Medicare Basics

Written by : Linda Patch, Financial Advisor

Does anyone want to talk about Medicare? Anyone? Maybe not, but it’s one of those things that we all need to know about. And it’s complicated, so let’s get started!

What is Medicare?

As you may know, Medicare is health insurance offered through the federal government for people who are 65 years old or older (as well as those with disabilities or certain illnesses). You must be eligible for Social Security benefits in order to qualify for Medicare.

What are the different parts of Medicare?

There are several components of Medicare, and each one covers a different aspect of healthcare needs. The most common ones include:

Part A, which covers hospitals, nursing facilities and home health services

Part B, which covers doctor visits, diagnostic tests and durable medical equipment

Part D, covering prescription drugs, and

Part C, also known as Medicare Advantage, which is an alternative to Original Medicare, and covers everything Original Medicare covers, plus options to add vision, hearing and dental insurance. It also usually includes Part D for prescription drugs.

There are strict rules regarding Medicare enrollment.
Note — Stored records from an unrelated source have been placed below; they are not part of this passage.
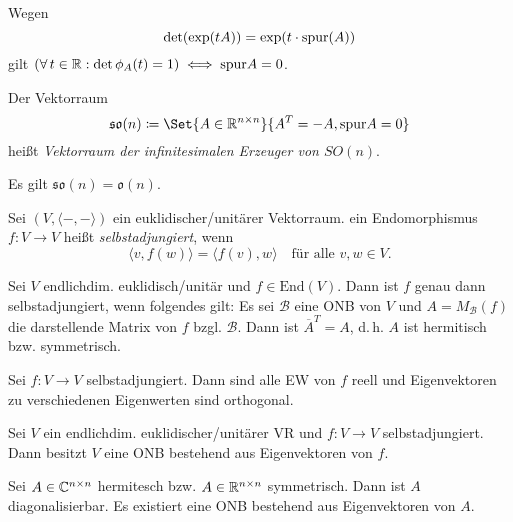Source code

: \documentclass{cheat-sheet}
\newcommand{\End}{\mathrm{End}}
\newcommand{\BB}{\mathcal{B}}
\begin{document}
\begin{bem}
Wegen
\[ \det(\exp(tA)) = \exp(t \cdot \mathrm{spur}(A)) \]
gilt $(\forall\,t \in \mathbb{R} : \det \phi_A(t) = 1) \iff \mathrm{spur} A = 0$.
\end{bem}

\begin{defn}
Der Vektorraum
\[ \mathfrak{so}(n) \coloneqq \Set{ A \in \R^{n \times n} }{ A^T = - A, \spur A = 0 } \]
heißt \emph{Vektorraum der infinitesimalen Erzeuger von $SO(n)$}.
\end{defn}

\begin{satz}
Es gilt $\mathfrak{so}(n) = \mathfrak{o}(n)$.
\end{satz}



\begin{defn}
Sei $(V, \langle - , - \rangle)$ ein euklidischer/unitärer Vektorraum. ein Endomorphismus $f : V \to V$ heißt \emph{selbstadjungiert}, wenn
\[ \langle v, f(w) \rangle = \langle f(v), w \rangle \quad \text{für alle $v, w \in V$.} \]
\end{defn}


\begin{satz}
Sei $V$ endlichdim. euklidisch/unitär und $f \in \End(V)$. Dann ist $f$ genau dann selbstadjungiert, wenn folgendes gilt: Es sei $\BB$ eine ONB von $V$ und $A = M_\BB(f)$ die darstellende Matrix von $f$ bzgl. $\BB$. Dann ist $\overline{A}^T = A$, d.\,h. $A$ ist hermitisch bzw. symmetrisch.
\end{satz}

\begin{satz}
Sei $f : V \to V$ selbstadjungiert. Dann sind alle EW von $f$ reell und Eigenvektoren zu verschiedenen Eigenwerten sind orthogonal.
\end{satz}

\begin{satz}
Sei $V$ ein endlichdim. euklidischer/unitärer VR und $f : V \to V$ selbstadjungiert. Dann besitzt $V$ eine ONB bestehend aus Eigenvektoren von $f$.
\end{satz}

\begin{kor}
Sei $A \in \mathbb{C}^{n \times n}$ hermitesch bzw. $A \in \mathbb{R}^{n \times n}$ symmetrisch. Dann ist $A$ diagonalisierbar. Es existiert eine ONB bestehend aus Eigenvektoren von $A$.
\end{kor}
\end{document}
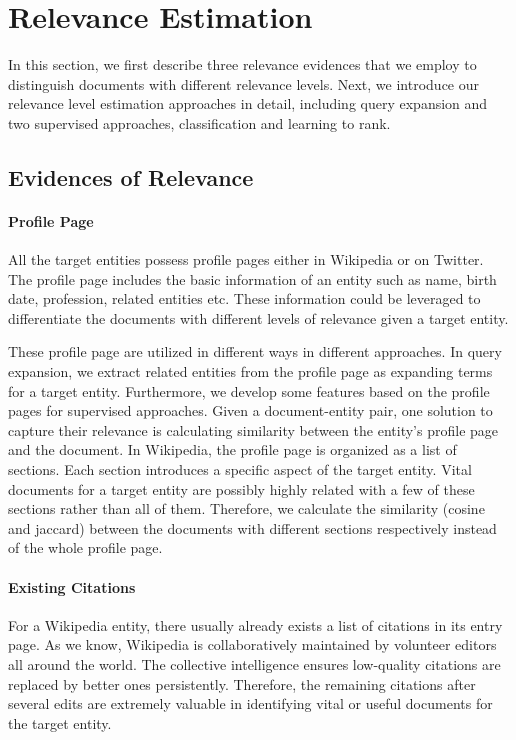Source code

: \documentclass{sig-alternate}
\begin{document}
\section{Relevance Estimation}\label{sec:approaches}
In this section, we first describe three relevance evidences that we employ to distinguish documents with different relevance levels. Next, we introduce our relevance level estimation approaches in detail, including query expansion and two supervised approaches, classification and learning to rank.

\subsection{Evidences of Relevance}
\paragraph{Profile Page}
All the target entities possess profile pages either in Wikipedia or on Twitter. The profile page includes the basic information of an entity such as name, birth date, profession, related entities etc. These information could be leveraged to differentiate the documents with different levels of relevance given a target entity.

These profile page are utilized in different ways in different approaches.
In query expansion, we extract related entities from the profile page as expanding terms for a target entity. Furthermore, we develop some features based on the profile pages for supervised approaches. Given a document-entity pair, one solution to capture their relevance is calculating similarity between the entity's profile page and the document. In Wikipedia, the profile page is organized as a list of sections. Each section introduces a specific aspect of the target entity. Vital documents for a target entity are possibly highly related with a few of these sections rather than all of them. Therefore, we calculate the similarity (cosine and jaccard) between the documents with different sections respectively instead of the whole profile page.

\paragraph{Existing Citations}
For a Wikipedia entity, there usually already exists a list of citations in its entry page. As we know, Wikipedia is collaboratively maintained by volunteer editors all around the world. The collective intelligence ensures low-quality citations are replaced by better ones persistently. Therefore, the remaining citations after several edits are extremely valuable in identifying vital or useful documents for the target entity.
\end{document}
One tricky part of starting down the Medicare path is enrolling on time. You can begin the process during a seven-month period starting three months before your 65th birthday called the Initial Enrollment Period. If you don’t sign up during that period, you could be assessed a late penalty as well as higher premiums.

However, if you miss this initial enrollment window, you can still sign up during the annual general enrollment period held from January 1st through March 31st each year. But remember, there can be undesirable consequences for enrolling late.

For those who have already begun taking Social Security retirement benefits, they will be automatically enrolled in Medicare Parts A and B, and it will take effect on the first day of the month in which he or she turns 65.

What if I’m still working at age 65 and I have health insurance through my employer?

There are exceptions if you are still working at age 65 and have health insurance coverage through your employer. In this case, you have a special enrollment period to sign up for Medicare without penalties. That enrollment period begins the month after you terminate your job, and it runs for eight months.

You may want to consider signing up for Medicare Part A on time, even if you do have health insurance coverage from your employer, because it is usually free, and it could cover some of the out-of-pocket expenses your other insurance doesn’t cover. However, if you are currently contributing to an HSA through your High Deductible Health Plan with your employer, you cannot continue contributing to that account if you sign up for Medicare too.

Can I get coverage for my spouse under my Medicare plan?

Some people believe that if they are covered, their spouse is also covered, but that is not the case. There is no family coverage under Medicare, and each spouse must file for his or her own Medicare plan.

How much will I pay?

If you are still reading this article, here are some details about the cost of coverage for each part of Medicare:

Part A: Most people qualify for Part A with no monthly premiums, as long as you or your spouse paid Medicare taxes for a certain length of time while working. In this case, it is considered a premium-free benefit. However, you will still likely have to pay a deductible and coinsurance costs for Part A.

Part B: There are monthly premiums for Part B based on your earnings. If your Modified Adjusted Gross Income (MAGI) two years ago was less than $85,000, your premium for 2019 is set at $135.50. Those monthly premiums go up as your income bracket goes up. And if you don’t sign up for Part B during your initial eligibility period, your premiums will be substantially higher for as long as you own your Part B policy! The deductible is $185 per year for 2019, and there is typically a 20% coinsurance after the deductible has been met.

Part C or Medicare Advantage Plans: These plans are administered by private insurers approved by Medicare, and there is a wide variety of coverages offered and coinciding costs. You must be signed up for Parts A and B to participate in a Medicare Advantage (MA) plan. Along with your Part B premium, you will also (usually) have another premium for your MA policy. It is important that you carefully compare plans and see which one will best meet your healthcare needs. Part C costs more than the original Medicare, but without this, or other supplemental insurance, you may have coverage gaps leaving you with medical expenses you can’t pay.

Part D: This prescription drug plan is also provided through private insurance companies, but Medicare pays for a portion of the costs. There are two ways to get this plan. You can either add Part D to your Medicare Parts A and B, or you can get prescription drug coverage through a Medicare Advantage (Part C) plan. The average cost for Part D premiums in conjunction with Parts A and B for 2018 was $34. These plans will also usually have a deductible, which can vary widely by plan, but Medicare mandates a cap on that deductible. In addition, most Part D plans also have a copay and coinsurance.

Plan Finder can help!

So, how do you possibly navigate all this information? Medicare has a Plan Finder tool that can help you find the best plan for your needs and budget. You can input your personal information, including the prescription drugs you use, along with your zip code and find the plan in your area with the best prices for your situation.

Where do I start?

And who knew? You actually sign up for Medicare through the Social Security office, not Medicare! You can contact them as follows:

*Online at

*By calling 1-800-772-1213 Monday through Friday, from 7AM to 7PM.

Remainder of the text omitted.